« Je disais, pour appuyer cette proposition, à savoir qu'en fait, comme on le dit, la politique d'expansion coloniale est un système politique et économique, je disais qu'on pouvait rattacher ce système à trois ordres d'idées ; à des idées économiques, à des idées de civilisation de la plus haute portée et à des idées d'ordre politique et patriotique.
Sur le terrain économique, je me suis permis de placer devant vous, en les appuyant de quelques chiffres, les considérations qui justifient la politique d'expansion coloniale au point de vue de ce besoin de plus en plus impérieusement senti par les populations industrielles de l'Europe et particulièrement de notre riche et laborieux pays de France, le besoin de débouchés.
[…]
Messieurs, il faut parler plus haut et plus vrai ! il faut dire ouvertement qu'en effet les races supérieures ont un droit vis-à-vis des races inférieures... (Rumeurs sur plusieurs bancs à l'extrême gauche.)
Je répète qu'il y a pour les races supérieures un droit, parce qu'il y a un devoir pour elles. Elles ont le devoir de civiliser les races inférieures... (Marques d'approbation sur les mêmes bancs à gauche - Nouvelles interruptions à l'extrême gauche et à droite.)
[…]
Mais, de nos jours, je soutiens que les nations européennes s'acquittent avec largeur, avec grandeur et honnêteté, de ce devoir supérieur de civilisation.
Il est ensuite arrivé à un troisième, plus délicat, plus grave, et sur lequel je vous demande la permission de m'expliquer en toute franchise. C'est le côté politique de la question.
[…] Les nations, au temps où nous sommes, ne sont grandes que par l'activité qu'elles développent ; ce n'est pas « par le rayonnement des institutions » ... (Interruptions à gauche et à droite) qu'elles sont grandes, à l'heure qu'il est.
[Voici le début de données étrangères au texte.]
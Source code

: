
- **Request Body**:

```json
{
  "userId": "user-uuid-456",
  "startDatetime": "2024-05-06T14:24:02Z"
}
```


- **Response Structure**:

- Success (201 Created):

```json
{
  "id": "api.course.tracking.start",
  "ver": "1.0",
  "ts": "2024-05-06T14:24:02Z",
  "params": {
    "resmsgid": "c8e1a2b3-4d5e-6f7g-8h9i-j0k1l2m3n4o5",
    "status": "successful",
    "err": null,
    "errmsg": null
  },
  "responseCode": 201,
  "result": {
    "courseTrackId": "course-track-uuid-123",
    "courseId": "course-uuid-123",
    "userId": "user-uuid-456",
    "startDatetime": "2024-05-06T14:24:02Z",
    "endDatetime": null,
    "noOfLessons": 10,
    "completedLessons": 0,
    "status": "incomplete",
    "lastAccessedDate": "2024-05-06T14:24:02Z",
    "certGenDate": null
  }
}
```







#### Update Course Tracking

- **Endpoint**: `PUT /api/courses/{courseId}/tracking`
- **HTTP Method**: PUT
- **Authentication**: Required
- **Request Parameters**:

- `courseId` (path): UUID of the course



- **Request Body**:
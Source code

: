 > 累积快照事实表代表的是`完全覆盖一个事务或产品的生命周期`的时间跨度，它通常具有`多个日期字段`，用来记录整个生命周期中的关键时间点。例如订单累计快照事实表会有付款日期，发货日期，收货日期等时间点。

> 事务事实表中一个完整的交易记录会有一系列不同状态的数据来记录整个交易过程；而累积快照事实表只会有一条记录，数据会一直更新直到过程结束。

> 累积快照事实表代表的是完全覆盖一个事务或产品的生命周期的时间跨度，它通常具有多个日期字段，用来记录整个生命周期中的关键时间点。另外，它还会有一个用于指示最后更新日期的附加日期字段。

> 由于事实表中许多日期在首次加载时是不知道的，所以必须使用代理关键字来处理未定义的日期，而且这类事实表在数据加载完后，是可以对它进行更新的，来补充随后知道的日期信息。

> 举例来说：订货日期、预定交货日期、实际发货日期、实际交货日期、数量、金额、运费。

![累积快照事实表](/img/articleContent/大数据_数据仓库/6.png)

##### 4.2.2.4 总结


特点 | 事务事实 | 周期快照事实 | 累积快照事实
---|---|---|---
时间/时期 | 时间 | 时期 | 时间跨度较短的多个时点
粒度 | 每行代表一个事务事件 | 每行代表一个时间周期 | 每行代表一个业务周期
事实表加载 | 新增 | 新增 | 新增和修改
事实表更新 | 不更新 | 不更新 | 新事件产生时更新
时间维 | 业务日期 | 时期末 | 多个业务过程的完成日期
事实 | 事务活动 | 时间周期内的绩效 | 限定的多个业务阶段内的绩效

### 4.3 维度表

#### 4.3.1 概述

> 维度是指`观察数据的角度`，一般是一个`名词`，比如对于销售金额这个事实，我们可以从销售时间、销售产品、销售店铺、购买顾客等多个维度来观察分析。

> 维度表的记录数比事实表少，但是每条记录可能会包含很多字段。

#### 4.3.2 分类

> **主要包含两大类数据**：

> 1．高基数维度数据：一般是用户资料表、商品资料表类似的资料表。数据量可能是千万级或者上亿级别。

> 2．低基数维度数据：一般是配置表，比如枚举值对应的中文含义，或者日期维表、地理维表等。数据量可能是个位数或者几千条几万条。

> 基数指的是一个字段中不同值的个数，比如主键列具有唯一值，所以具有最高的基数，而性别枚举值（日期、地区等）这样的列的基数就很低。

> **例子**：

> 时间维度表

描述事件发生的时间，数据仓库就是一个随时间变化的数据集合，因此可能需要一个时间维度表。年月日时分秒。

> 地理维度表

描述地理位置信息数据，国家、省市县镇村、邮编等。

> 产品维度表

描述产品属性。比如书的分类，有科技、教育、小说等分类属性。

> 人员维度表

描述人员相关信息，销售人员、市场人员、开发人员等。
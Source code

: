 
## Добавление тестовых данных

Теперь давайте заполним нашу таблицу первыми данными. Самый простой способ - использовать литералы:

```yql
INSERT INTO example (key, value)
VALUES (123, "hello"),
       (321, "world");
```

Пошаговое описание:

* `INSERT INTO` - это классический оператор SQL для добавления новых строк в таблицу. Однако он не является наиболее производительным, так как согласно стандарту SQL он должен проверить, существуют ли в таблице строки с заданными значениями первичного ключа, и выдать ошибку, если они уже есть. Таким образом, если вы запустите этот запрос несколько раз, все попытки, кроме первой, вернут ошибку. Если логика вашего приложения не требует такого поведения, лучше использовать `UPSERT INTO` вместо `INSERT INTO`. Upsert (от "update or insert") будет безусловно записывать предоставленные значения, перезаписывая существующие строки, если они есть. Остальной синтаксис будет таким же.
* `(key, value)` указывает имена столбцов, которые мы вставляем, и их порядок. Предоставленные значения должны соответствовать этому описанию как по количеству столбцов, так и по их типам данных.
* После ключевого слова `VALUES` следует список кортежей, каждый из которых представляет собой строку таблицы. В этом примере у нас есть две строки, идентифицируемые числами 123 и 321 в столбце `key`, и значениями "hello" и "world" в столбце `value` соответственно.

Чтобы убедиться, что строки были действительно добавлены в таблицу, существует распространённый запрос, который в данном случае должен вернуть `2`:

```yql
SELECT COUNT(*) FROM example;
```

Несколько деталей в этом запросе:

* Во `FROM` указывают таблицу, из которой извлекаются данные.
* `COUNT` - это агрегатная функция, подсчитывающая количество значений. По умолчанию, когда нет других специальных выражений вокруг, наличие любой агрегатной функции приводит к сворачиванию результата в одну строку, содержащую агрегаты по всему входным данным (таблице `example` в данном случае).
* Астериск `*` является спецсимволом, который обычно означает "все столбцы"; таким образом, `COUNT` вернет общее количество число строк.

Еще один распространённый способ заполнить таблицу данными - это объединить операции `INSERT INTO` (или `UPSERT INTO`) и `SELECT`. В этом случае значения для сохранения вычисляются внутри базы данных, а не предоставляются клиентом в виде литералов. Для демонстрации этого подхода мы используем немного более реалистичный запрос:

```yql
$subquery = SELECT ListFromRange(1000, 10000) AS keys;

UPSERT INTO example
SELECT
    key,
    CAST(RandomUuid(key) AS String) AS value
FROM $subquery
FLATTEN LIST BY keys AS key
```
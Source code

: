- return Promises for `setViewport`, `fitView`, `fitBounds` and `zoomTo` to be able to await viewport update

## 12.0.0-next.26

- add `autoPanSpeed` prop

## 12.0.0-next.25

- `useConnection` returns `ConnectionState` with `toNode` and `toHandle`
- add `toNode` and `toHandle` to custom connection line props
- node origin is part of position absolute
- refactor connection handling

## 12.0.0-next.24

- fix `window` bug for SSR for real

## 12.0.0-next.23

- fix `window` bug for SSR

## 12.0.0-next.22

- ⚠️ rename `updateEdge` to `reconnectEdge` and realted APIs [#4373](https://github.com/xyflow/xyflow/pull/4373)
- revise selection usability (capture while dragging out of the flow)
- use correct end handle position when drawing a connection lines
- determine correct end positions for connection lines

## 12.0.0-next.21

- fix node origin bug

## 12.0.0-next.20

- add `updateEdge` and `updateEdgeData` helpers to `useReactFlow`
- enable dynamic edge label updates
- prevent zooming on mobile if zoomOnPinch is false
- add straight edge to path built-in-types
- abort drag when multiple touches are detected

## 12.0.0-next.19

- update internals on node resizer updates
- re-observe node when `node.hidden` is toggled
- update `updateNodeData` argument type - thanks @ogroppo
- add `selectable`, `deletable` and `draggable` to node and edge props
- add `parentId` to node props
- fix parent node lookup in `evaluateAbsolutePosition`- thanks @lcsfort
Rayonner sans agir, sans se mêler aux affaires du monde, en se tenant à l'écart de toutes les combinaisons européennes, en regardant comme un piège, comme une aventure, toute expansion vers l'Afrique ou vers l'Orient, vivre de cette sorte, pour une grande nation, croyez-le bien, c'est abdiquer, et dans un temps plus court que vous ne pouvez le croire, c'est descendre du premier rang au troisième ou au quatrième. (Nouvelles interruptions sur les mêmes bancs. - Très bien ! très bien ! au centre.) Je ne puis pas, messieurs, et personne, j'imagine, ne peut envisager une pareille destinée pour notre pays. »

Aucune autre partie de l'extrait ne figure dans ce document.